On September 17, 2017, in Week 2, Fluellen had the first three rushes of his career, which went for 18 yards, in a 37–16 road victory over the Jacksonville Jaguars. Overall, Fluellen finished the 2017 season with four carries for 21 yards. The Titans finished second in the AFC South with a 9–7 record and made the playoffs as a Wild Card team. In the Wild Card Round against the Kansas City Chiefs, Fluellen returned a kickoff for 12 yards right before halftime. The Titans narrowly won on the road by a score of 22–21.

In 2018, Fluellen made his first rush of the season, a two-yarder, in Week 7 during a narrow 20–19 loss against the Los Angeles Chargers. Three weeks later against the New England Patriots, Fluellen rushed three times for 14 yards before exiting the 34–10 victory with a knee injury. He missed the next five games before being placed on injured reserve on December 20, 2018. In seven games, Fluellen had four carries for 16 yards on the season.
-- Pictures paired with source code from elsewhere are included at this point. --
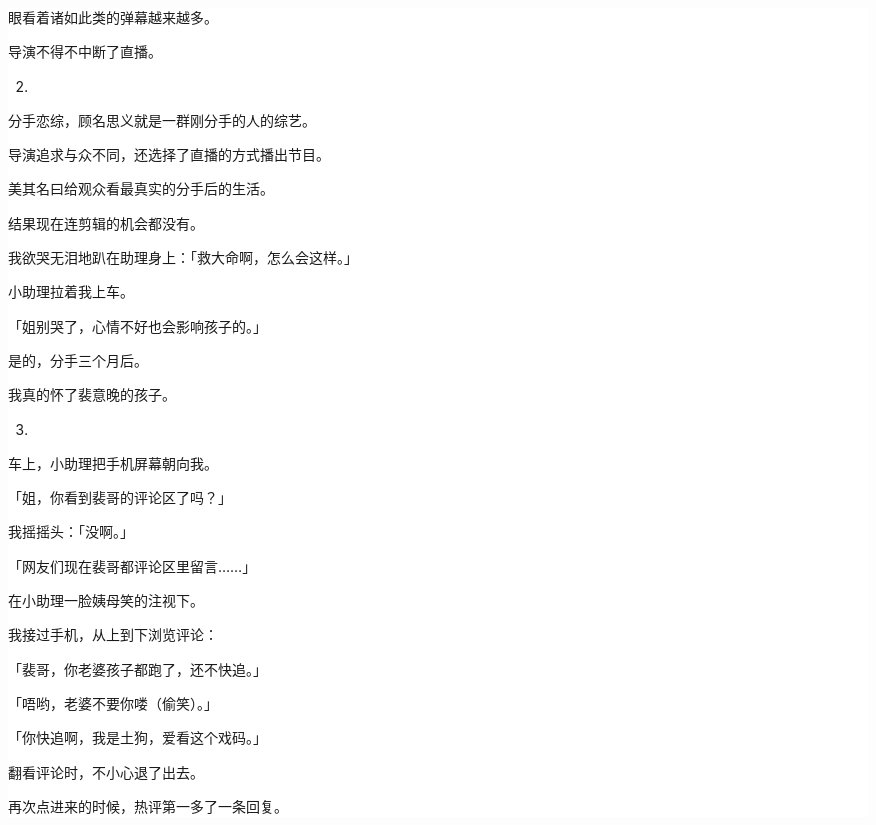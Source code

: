 
眼看着诸如此类的弹幕越来越多。


导演不得不中断了直播。


2.


分手恋综，顾名思义就是一群刚分手的人的综艺。


导演追求与众不同，还选择了直播的方式播出节目。


美其名曰给观众看最真实的分手后的生活。


结果现在连剪辑的机会都没有。


我欲哭无泪地趴在助理身上：「救大命啊，怎么会这样。」


小助理拉着我上车。


「姐别哭了，心情不好也会影响孩子的。」


是的，分手三个月后。


我真的怀了裴意晚的孩子。


3.


车上，小助理把手机屏幕朝向我。


「姐，你看到裴哥的评论区了吗？」


我摇摇头：「没啊。」


「网友们现在裴哥都评论区里留言……」


在小助理一脸姨母笑的注视下。


我接过手机，从上到下浏览评论：


「裴哥，你老婆孩子都跑了，还不快追。」


「唔哟，老婆不要你喽（偷笑）。」


「你快追啊，我是土狗，爱看这个戏码。」


翻看评论时，不小心退了出去。


再次点进来的时候，热评第一多了一条回复。


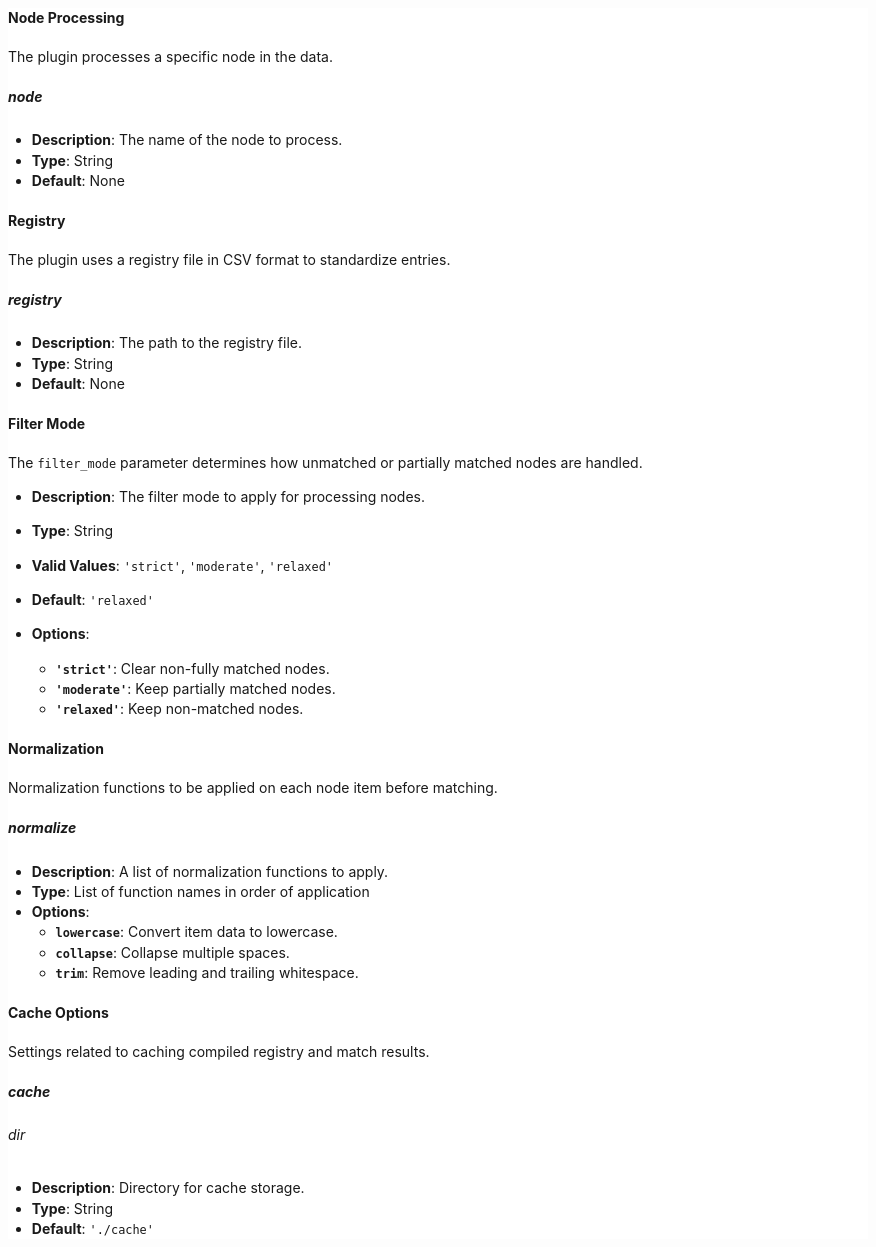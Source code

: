#### Node Processing

The plugin processes a specific node in the data.

##### node

- **Description**: The name of the node to process.
- **Type**: String
- **Default**: None

#### Registry

The plugin uses a registry file in CSV format to standardize entries.

##### registry

- **Description**: The path to the registry file.
- **Type**: String
- **Default**: None

#### Filter Mode

The `filter_mode` parameter determines how unmatched or partially matched nodes are handled.

- **Description**: The filter mode to apply for processing nodes.
- **Type**: String
- **Valid Values**: `'strict'`, `'moderate'`, `'relaxed'`
- **Default**: `'relaxed'`

- **Options**:
  - **`'strict'`**: Clear non-fully matched nodes.
  - **`'moderate'`**: Keep partially matched nodes.
  - **`'relaxed'`**: Keep non-matched nodes.

#### Normalization

Normalization functions to be applied on each node item before matching.

##### normalize

- **Description**: A list of normalization functions to apply.
- **Type**: List of function names in order of application
- **Options**:
  - **`lowercase`**: Convert item data to lowercase.
  - **`collapse`**: Collapse multiple spaces.
  - **`trim`**: Remove leading and trailing whitespace.

#### Cache Options

Settings related to caching compiled registry and match results.

##### cache

###### dir

- **Description**: Directory for cache storage.
- **Type**: String
- **Default**: `'./cache'`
On March 11, 2019, Fluellen re-signed with the Titans. He was placed on injured reserve with a knee injury on October 4.

==Personal life==
Fluellen, a native of Lockport, New York, is married to KSAZ-TV anchor/reporter Desiree Wiley. His brother, Jhamal, was a running back at Syracuse and Maine. Fluellen hosted the first annual David Fluellen Football Camp in June 2018 at his high school alma mater in New York, Lockport High School.